There is also a lot of anger and controversy within the feminist community about other types of women’s spaces. A particularly prominent example is the Michigan Womyn’s Music Festival, which enforces a trans-exclusionist “Womyn-Born-Womyn” policy (though they allow trans men to attend and perform). Many of the justifications are parallel to those of the Christian right in forbidding us access to women’s bathrooms and changing rooms: we’re really men, it makes the environment unsafe (again, there is absolutely no data whatsoever to support this), what’s to stop men from attending under the pretense of being trans, etc.

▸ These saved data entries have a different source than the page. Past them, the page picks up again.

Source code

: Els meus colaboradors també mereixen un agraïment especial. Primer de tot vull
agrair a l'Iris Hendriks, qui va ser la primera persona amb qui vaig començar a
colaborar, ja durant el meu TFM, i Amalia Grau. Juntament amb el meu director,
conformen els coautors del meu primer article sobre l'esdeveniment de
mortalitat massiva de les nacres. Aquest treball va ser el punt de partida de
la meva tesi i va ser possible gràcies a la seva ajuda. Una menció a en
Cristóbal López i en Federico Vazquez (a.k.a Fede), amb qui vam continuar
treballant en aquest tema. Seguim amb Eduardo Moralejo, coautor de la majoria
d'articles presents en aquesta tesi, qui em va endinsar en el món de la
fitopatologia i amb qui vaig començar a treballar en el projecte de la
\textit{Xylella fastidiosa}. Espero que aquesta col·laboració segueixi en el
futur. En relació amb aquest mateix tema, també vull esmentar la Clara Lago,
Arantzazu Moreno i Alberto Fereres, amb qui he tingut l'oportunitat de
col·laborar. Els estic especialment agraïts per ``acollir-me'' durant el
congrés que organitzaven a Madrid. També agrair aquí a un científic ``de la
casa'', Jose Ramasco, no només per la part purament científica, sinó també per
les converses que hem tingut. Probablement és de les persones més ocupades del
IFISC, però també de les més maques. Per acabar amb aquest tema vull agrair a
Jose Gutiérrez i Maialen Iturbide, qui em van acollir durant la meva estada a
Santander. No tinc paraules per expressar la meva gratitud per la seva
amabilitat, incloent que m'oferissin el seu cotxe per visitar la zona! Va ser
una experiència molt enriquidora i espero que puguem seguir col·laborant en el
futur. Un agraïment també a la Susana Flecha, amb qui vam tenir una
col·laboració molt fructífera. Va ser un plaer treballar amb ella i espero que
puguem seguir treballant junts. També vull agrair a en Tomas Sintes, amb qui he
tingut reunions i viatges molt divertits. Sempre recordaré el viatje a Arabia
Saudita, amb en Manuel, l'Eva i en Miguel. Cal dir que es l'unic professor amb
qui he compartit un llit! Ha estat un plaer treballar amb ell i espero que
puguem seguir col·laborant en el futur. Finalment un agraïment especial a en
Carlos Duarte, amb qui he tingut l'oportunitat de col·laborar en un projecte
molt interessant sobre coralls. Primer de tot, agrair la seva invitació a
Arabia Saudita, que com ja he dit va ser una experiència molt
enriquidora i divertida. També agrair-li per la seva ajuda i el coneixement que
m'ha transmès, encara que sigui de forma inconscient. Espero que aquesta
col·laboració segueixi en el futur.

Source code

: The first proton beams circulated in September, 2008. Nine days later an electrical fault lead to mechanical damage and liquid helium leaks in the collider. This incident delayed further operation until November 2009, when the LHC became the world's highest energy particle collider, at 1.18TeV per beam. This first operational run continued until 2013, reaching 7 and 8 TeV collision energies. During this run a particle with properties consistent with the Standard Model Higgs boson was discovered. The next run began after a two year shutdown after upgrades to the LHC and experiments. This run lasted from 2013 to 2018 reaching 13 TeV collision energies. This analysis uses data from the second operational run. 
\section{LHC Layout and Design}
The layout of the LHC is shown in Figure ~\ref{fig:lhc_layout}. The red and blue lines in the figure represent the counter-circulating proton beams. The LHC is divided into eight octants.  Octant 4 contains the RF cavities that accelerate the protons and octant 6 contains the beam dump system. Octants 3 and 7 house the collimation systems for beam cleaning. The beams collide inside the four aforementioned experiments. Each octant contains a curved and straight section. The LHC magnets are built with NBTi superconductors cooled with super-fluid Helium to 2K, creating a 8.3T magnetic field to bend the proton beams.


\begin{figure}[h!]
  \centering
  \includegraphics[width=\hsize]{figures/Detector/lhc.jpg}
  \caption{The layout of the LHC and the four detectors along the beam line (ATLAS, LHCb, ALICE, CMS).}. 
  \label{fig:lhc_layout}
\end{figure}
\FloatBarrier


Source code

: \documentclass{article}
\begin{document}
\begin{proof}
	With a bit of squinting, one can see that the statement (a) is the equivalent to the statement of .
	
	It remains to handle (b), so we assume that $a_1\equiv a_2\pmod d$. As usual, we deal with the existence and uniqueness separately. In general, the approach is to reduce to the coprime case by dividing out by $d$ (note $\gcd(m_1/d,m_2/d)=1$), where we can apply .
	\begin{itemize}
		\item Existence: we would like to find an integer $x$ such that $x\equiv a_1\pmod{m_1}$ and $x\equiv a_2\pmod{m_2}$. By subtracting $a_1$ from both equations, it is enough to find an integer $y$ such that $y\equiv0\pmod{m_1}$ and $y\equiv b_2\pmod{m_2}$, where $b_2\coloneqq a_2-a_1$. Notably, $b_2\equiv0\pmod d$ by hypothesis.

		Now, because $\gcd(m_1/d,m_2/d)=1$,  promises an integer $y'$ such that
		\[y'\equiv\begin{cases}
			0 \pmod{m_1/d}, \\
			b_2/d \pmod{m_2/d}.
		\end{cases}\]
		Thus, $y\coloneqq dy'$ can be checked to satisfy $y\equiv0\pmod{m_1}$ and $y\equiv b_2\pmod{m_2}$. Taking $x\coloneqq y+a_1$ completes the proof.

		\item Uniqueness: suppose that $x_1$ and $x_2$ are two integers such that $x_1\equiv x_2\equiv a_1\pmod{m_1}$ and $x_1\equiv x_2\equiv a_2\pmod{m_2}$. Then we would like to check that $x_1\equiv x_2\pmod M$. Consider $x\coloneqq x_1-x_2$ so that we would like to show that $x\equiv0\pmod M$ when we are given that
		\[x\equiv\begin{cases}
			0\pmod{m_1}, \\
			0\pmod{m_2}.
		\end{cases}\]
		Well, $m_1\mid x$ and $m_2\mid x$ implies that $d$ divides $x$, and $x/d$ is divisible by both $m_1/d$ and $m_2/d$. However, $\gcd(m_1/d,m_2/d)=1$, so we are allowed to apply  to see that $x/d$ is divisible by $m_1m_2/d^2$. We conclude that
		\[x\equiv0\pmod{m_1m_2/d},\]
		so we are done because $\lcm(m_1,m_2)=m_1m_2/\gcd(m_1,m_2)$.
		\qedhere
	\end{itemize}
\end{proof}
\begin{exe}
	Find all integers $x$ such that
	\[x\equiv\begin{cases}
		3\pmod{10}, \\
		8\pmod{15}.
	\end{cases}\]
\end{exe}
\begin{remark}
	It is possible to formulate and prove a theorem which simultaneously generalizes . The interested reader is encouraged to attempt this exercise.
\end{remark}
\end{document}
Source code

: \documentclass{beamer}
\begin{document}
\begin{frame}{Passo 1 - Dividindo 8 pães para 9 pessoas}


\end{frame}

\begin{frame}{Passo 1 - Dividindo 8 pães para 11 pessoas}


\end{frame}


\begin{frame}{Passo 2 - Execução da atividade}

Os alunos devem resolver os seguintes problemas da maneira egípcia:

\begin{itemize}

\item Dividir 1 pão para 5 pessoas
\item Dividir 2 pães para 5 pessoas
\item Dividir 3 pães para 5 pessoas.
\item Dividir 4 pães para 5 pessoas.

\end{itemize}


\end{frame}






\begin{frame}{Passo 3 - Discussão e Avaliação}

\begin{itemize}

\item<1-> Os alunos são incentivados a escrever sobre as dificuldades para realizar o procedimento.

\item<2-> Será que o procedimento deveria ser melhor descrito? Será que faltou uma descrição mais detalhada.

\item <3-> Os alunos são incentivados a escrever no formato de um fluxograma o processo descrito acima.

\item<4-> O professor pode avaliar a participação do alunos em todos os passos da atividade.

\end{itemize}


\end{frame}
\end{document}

But there are additionally complex issues. One is the general transphobic attitudes within certain branches of feminism (particularly radical feminism)…. The notion that we’re enforcing the gender binary (which relates to the “why can’t you just accept yourselves” thing and the confusion of gender identity with gender expression), the weird hypocritically gender-essentialist insistence that although gender is “just a social construct” we are nonetheless completely bound to our assigned sex and may not transcend it, many bio-essentialist claims (such as, literally: “rape is encoded on the Y chromosome”… I’ve actually come across that claim), etc.
It is also sometimes insisted that because we lacked female childhoods and the concomitant gender-socialization that we can’t possibly understand the female experience. That’s true in a sense… there are many aspects of a female life I did not experience and some I never shall. But this is true of every woman. There is no universal, unwavering female narrative that everyone experiences exactly alike. There are as many stories as there are women. To act like any particular thing being absent means someone isn’t “really” a woman and can’t understand womanhood would necessarily mean excluding a whole lot of cis women, too.
All of these notions seem to be acts of bending over backwards and performing intellectual acrobatics to try to disguise their transphobia as being somehow an extension of their feminism when it in fact runs directly contrary to several the fundamental tenets of feminism… that our lives, choices, identities and what we do with our bodies should not be dictated by external forces or forced upon us to conform with what society tells us those with our particular anatomy are supposed to be.
Biology is not destiny. Remember?
In summary, almost all of these misconceptions stem from the assumption that we’re really men, and considering us, our lives, our implications and our choices through a male frame of reference. A woman who is attracted to men is not gay. The existence of a woman as a woman does not reinforce traditional gender roles, nor would the breakdown of those roles cause her to disappear. A woman would not be asked to simply accept a male body. A woman would not be accused of appropriating womanhood, or infiltrating women’s spaces. A woman’s body, and the aspects of it that render it female, are not simply cosmetic.
If there is one myth to debunk from which all others would perish, it’s the notion that our gender is not legitimate. We are women. Just think of us as such, and you’ll get it.
(Featured image is from “A Series of Questions“, a photo essay by L. Weingarten. Check it out to see a version of that photograph that isn’t butchered by my horrible cropping!)
EDIT: When I said that a cross-dresser’s acts of cross-sex presentation do not reflect their “true self”, I should have been more clear: in the case of a CD (as opposed to a trans woman in denial who simply believes herself to be CD), the female presentation / persona isn’t MORE true than the male identity. Both are aspects of that individual’s sense of self. But the primary difference between a genuine CD and a trans woman is that the male identity is not held to be false while the female identity is held to be genuine. Instead, the male identity is still the primary expression of self that is inevitably returned to.